§ **Extracted data**:
'''

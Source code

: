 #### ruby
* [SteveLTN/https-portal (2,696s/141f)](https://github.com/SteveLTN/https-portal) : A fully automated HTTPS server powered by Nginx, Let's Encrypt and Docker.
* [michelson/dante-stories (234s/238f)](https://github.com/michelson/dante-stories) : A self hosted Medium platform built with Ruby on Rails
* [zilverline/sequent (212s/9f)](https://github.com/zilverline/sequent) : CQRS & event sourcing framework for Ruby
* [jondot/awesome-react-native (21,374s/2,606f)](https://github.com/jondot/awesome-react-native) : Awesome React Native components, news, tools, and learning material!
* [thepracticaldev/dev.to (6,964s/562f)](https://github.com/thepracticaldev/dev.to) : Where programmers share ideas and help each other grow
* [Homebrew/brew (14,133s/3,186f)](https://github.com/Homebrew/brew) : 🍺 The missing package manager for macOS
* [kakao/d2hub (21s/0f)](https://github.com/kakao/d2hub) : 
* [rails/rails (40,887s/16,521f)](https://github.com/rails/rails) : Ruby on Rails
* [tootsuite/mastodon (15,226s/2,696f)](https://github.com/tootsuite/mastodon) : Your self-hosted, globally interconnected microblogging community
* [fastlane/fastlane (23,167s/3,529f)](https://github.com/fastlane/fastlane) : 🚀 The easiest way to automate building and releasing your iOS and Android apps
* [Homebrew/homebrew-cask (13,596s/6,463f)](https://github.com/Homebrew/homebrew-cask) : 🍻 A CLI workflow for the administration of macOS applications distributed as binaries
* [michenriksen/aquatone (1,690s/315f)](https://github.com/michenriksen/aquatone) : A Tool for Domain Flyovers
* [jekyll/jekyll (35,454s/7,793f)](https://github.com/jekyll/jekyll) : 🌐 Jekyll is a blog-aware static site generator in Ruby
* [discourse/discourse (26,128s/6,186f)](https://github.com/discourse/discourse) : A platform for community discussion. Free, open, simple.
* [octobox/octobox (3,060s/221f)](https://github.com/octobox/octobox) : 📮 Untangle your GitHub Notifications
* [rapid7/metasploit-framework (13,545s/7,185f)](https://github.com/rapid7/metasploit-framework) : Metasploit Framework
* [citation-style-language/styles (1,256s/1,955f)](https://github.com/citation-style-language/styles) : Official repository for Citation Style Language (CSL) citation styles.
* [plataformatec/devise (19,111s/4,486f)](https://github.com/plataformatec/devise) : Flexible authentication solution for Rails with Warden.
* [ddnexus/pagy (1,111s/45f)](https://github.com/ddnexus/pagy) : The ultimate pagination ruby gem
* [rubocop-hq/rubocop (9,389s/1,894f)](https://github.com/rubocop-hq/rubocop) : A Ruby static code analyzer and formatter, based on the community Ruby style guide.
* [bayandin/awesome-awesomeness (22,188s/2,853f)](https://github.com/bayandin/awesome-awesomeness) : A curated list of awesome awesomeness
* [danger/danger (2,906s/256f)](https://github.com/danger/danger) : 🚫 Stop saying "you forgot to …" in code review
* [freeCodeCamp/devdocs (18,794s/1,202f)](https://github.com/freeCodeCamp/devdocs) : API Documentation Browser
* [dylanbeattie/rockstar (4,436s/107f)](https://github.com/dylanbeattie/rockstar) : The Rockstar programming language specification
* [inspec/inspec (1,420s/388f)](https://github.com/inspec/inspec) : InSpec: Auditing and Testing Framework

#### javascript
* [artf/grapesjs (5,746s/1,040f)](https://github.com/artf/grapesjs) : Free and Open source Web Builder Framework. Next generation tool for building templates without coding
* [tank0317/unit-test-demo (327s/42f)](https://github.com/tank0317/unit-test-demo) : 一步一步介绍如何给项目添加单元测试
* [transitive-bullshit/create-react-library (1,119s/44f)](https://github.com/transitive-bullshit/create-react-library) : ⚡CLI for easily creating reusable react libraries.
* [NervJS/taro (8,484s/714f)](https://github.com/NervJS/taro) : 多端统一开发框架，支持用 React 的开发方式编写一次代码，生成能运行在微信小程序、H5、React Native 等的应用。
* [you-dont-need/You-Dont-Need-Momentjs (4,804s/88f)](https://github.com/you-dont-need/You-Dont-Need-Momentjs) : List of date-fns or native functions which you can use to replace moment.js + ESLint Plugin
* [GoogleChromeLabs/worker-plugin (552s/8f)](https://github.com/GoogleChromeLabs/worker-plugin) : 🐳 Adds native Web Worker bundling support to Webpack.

'''

§ **Aim of the task**:
Counting lines with the word "building" in the listing, state the resulting number and nothing else.

§ **Exercise output**:
2